-- AVAILABLE DATA follows --

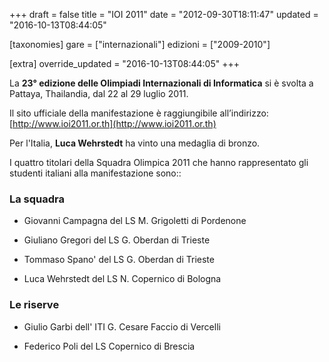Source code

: +++
draft = false
title = "IOI 2011"
date = "2012-09-30T18:11:47"
updated = "2016-10-13T08:44:05"

[taxonomies]
gare = ["internazionali"]
edizioni = ["2009-2010"]

[extra]
override_updated = "2016-10-13T08:44:05"
+++


La **23° edizione delle Olimpiadi Internazionali di Informatica** si è svolta a Pattaya, Thailandia, dal 22 al 29 luglio 2011.


Il sito ufficiale della manifestazione è raggiungibile all’indirizzo: [http://www.ioi2011.or.th](http://www.ioi2011.or.th)


Per l'Italia, **Luca Wehrstedt** ha vinto una medaglia di bronzo.

<!-- more -->

I quattro titolari della Squadra Olimpica 2011 che hanno rappresentato gli studenti italiani alla manifestazione sono::


### La squadra


- Giovanni Campagna del LS M. Grigoletti di Pordenone


- Giuliano Gregori del LS G. Oberdan di Trieste


- Tommaso Spano' del LS G. Oberdan di Trieste


- Luca Wehrstedt del LS N. Copernico di Bologna


### Le riserve


- Giulio Garbi dell' ITI G. Cesare Faccio di Vercelli


- Federico Poli del LS Copernico di Brescia


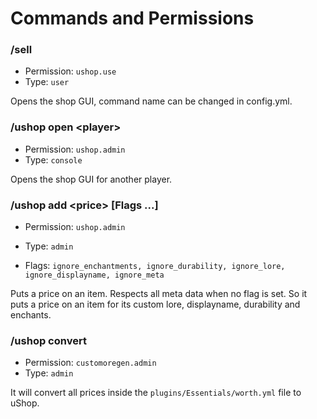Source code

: # Commands and Permissions

### /sell
- Permission: `ushop.use`
- Type: `user`

Opens the shop GUI, command name can be changed in config.yml.

### /ushop open \<player\>
- Permission: `ushop.admin`
- Type: `console`

Opens the shop GUI for another player.

### /ushop add \<price\> [Flags ...]
- Permission: `ushop.admin`
- Type: `admin`

- Flags: `ignore_enchantments, ignore_durability, ignore_lore, ignore_displayname, ignore_meta`

Puts a price on an item. Respects all meta data when no flag is set. So it puts a price on an item for its custom lore, displayname, durability and enchants.

### /ushop convert
- Permission: `customoregen.admin`
- Type: `admin`

It will convert all prices inside the `plugins/Essentials/worth.yml` file to uShop.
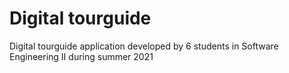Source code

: # Digital tourguide

Digital tourguide application developed by 6 students in Software Engineering II during summer 2021
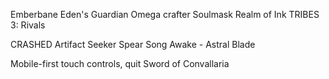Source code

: 
Emberbane
Eden's Guardian
Omega crafter
Soulmask
Realm of Ink
TRIBES 3: Rivals

CRASHED
    Artifact Seeker
    Spear Song
    Awake - Astral Blade

Mobile-first touch controls, quit
    Sword of Convallaria
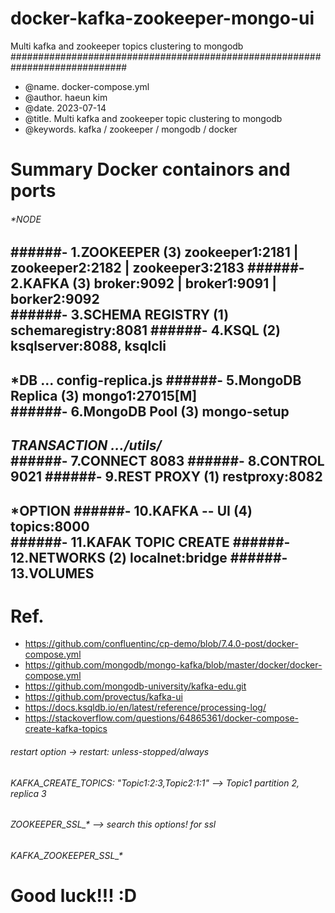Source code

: # docker-kafka-zookeeper-mongo-ui
Multi kafka and zookeeper topics clustering to mongodb
#############################################################################
 - @name.   docker-compose.yml
 - @author. haeun kim
 - @date.   2023-07-14
 - @title.  Multi kafka and zookeeper topic clustering to mongodb
 - @keywords.  kafka / zookeeper / mongodb / docker

# Summary Docker containors and ports
###### *NODE
######- 1.ZOOKEEPER         (3) zookeeper1:2181 | zookeeper2:2182 | zookeeper3:2183
######- 2.KAFKA             (3) broker:9092  |  broker1:9091   | borker2:9092   
######- 3.SCHEMA REGISTRY   (1) schemaregistry:8081
######- 4.KSQL              (2) ksqlserver:8088, ksqlcli  
---------------------------------------------------------------------------
 *DB            ... config-replica.js
######- 5.MongoDB Replica   (3) mongo1:27015[M]     
######- 6.MongoDB Pool      (3) mongo-setup
---------------------------------------------------------------------------
 *TRANSACTION   .../utils/*  
######- 7.CONNECT               8083
######- 8.CONTROL               9021
######- 9.REST PROXY        (1) restproxy:8082
---------------------------------------------------------------------------
 *OPTION
######- 10.KAFKA -- UI      (4) topics:8000  
######- 11.KAFAK TOPIC CREATE
######- 12.NETWORKS         (2) localnet:bridge
######- 13.VOLUMES
---------------------------------------------------------------------------
# Ref. 
- https://github.com/confluentinc/cp-demo/blob/7.4.0-post/docker-compose.yml
- https://github.com/mongodb/mongo-kafka/blob/master/docker/docker-compose.yml
- https://github.com/mongodb-university/kafka-edu.git
- https://github.com/provectus/kafka-ui
- https://docs.ksqldb.io/en/latest/reference/processing-log/
- https://stackoverflow.com/questions/64865361/docker-compose-create-kafka-topics

###### restart option ->     restart: unless-stopped/always
###### KAFKA_CREATE_TOPICS: "Topic1:2:3,Topic2:1:1"  --> Topic1 partition 2, replica 3 
###### ZOOKEEPER_SSL_* --> search this options! for ssl
###### KAFKA_ZOOKEEPER_SSL_* 

# Good luck!!! :D
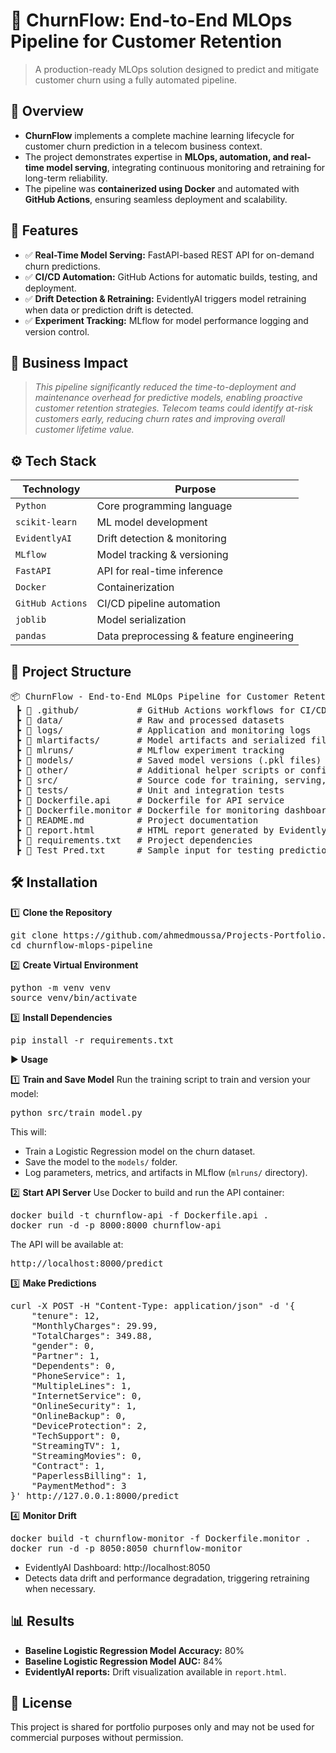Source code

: # 📌 ChurnFlow: End-to-End MLOps Pipeline for Customer Retention
> A production-ready MLOps solution designed to predict and mitigate customer churn using a fully automated pipeline.


## 📖 Overview
 - **ChurnFlow** implements a complete machine learning lifecycle for customer churn prediction in a telecom business context.
 - The project demonstrates expertise in **MLOps, automation, and real-time model serving**, integrating continuous monitoring and retraining for long-term reliability.
 - The pipeline was **containerized using Docker** and automated with **GitHub Actions**, ensuring seamless deployment and scalability.


## 🚀 Features
   - ✅ **Real-Time Model Serving:** FastAPI-based REST API for on-demand churn predictions.
   - ✅ **CI/CD Automation:** GitHub Actions for automatic builds, testing, and deployment.
   - ✅ **Drift Detection & Retraining:** EvidentlyAI triggers model retraining when data or prediction drift is detected.
   - ✅ **Experiment Tracking:** MLflow for model performance logging and version control.


## 🏢 Business Impact
   > *This pipeline significantly reduced the time-to-deployment and maintenance overhead for predictive models, enabling proactive customer retention strategies. Telecom teams could identify at-risk customers early, reducing churn rates and improving overall customer lifetime value.*


## ⚙️ Tech Stack
| Technology       | Purpose                                  |
| ---------------- | ---------------------------------------- |
| `Python`         | Core programming language                |
| `scikit-learn`   | ML model development                     |
| `EvidentlyAI`    | Drift detection & monitoring             |
| `MLflow`         | Model tracking & versioning              |
| `FastAPI`        | API for real-time inference              |
| `Docker`         | Containerization                         |
| `GitHub Actions` | CI/CD pipeline automation                |
| `joblib`         | Model serialization                      |
| `pandas`         | Data preprocessing & feature engineering |


## 📂 Project Structure
<pre>
📦 ChurnFlow - End-to-End MLOps Pipeline for Customer Retention
 ┣ 📂 .github/           # GitHub Actions workflows for CI/CD
 ┣ 📂 data/              # Raw and processed datasets
 ┣ 📂 logs/              # Application and monitoring logs
 ┣ 📂 mlartifacts/       # Model artifacts and serialized files
 ┣ 📂 mlruns/            # MLflow experiment tracking
 ┣ 📂 models/            # Saved model versions (.pkl files)
 ┣ 📂 other/             # Additional helper scripts or configs
 ┣ 📂 src/               # Source code for training, serving, and monitoring
 ┣ 📂 tests/             # Unit and integration tests
 ┣ 📜 Dockerfile.api     # Dockerfile for API service
 ┣ 📜 Dockerfile.monitor # Dockerfile for monitoring dashboard
 ┣ 📜 README.md          # Project documentation
 ┣ 📜 report.html        # HTML report generated by EvidentlyAI
 ┣ 📜 requirements.txt   # Project dependencies
 ┣ 📜 Test Pred.txt      # Sample input for testing predictions
</pre>


## 🛠️ Installation
1️⃣ **Clone the Repository**
<pre>
git clone https://github.com/ahmedmoussa/Projects-Portfolio.git
cd churnflow-mlops-pipeline
</pre>

2️⃣ **Create Virtual Environment**
<pre>
python -m venv venv
source venv/bin/activate
</pre>

3️⃣ **Install Dependencies**
<pre>
pip install -r requirements.txt
</pre>


▶️ **Usage**

1️⃣ **Train and Save Model**
Run the training script to train and version your model:
<pre>
python src/train_model.py
</pre>
This will:
 - Train a Logistic Regression model on the churn dataset.
 - Save the model to the `models/` folder.
 - Log parameters, metrics, and artifacts in MLflow (`mlruns/` directory).

2️⃣ **Start API Server**
Use Docker to build and run the API container:
<pre>
docker build -t churnflow-api -f Dockerfile.api .
docker run -d -p 8000:8000 churnflow-api
</pre>
The API will be available at:
<pre>
http://localhost:8000/predict
</pre>

3️⃣ **Make Predictions**
<pre>
curl -X POST -H "Content-Type: application/json" -d '{
    "tenure": 12,
    "MonthlyCharges": 29.99,
    "TotalCharges": 349.88,
    "gender": 0,
    "Partner": 1,
    "Dependents": 0,
    "PhoneService": 1,
    "MultipleLines": 1,
    "InternetService": 0,
    "OnlineSecurity": 1,
    "OnlineBackup": 0,
    "DeviceProtection": 2,
    "TechSupport": 0,
    "StreamingTV": 1,
    "StreamingMovies": 0,
    "Contract": 1,
    "PaperlessBilling": 1,
    "PaymentMethod": 3
}' http://127.0.0.1:8000/predict
</pre>

4️⃣ **Monitor Drift**
<pre>
docker build -t churnflow-monitor -f Dockerfile.monitor .
docker run -d -p 8050:8050 churnflow-monitor
</pre>
 - EvidentlyAI Dashboard: http://localhost:8050
 - Detects data drift and performance degradation, triggering retraining when necessary.


## 📊 Results
   - **Baseline Logistic Regression Model Accuracy:** 80%
   - **Baseline Logistic Regression Model AUC:** 84%
   - **EvidentlyAI reports:** Drift visualization available in `report.html`.


## 📝 License
This project is shared for portfolio purposes only and may not be used for commercial purposes without permission.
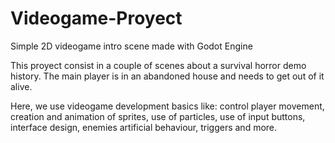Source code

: # Videogame-Proyect
Simple 2D videogame intro scene made with Godot Engine

This proyect consist in a couple of scenes about a survival horror demo history. 
The main player is in an abandoned house and needs to get out of it alive.

Here, we use videogame development basics like: control player movement, creation and animation of sprites, 
use of particles, use of input buttons, interface design, enemies artificial behaviour, triggers and more.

-- AVAILABLE DATA concluded --

| PROBLEM DESCRIPTION |
Beginning with the line that has "######- 3.SCHEMA REGISTRY" and ending with the line that has "######- 11.KAFAK TOPIC CREATE", set down the lines above exactly and include no others.

| REPLY TO THE TASK |
######- 3.SCHEMA REGISTRY   (1) schemaregistry:8081
######- 4.KSQL              (2) ksqlserver:8088, ksqlcli  
---------------------------------------------------------------------------
 *DB            ... config-replica.js
######- 5.MongoDB Replica   (3) mongo1:27015[M]     
######- 6.MongoDB Pool      (3) mongo-setup
---------------------------------------------------------------------------
 *TRANSACTION   .../utils/*  
######- 7.CONNECT               8083
######- 8.CONTROL               9021
######- 9.REST PROXY        (1) restproxy:8082
---------------------------------------------------------------------------
 *OPTION
######- 10.KAFKA -- UI      (4) topics:8000  
######- 11.KAFAK TOPIC CREATE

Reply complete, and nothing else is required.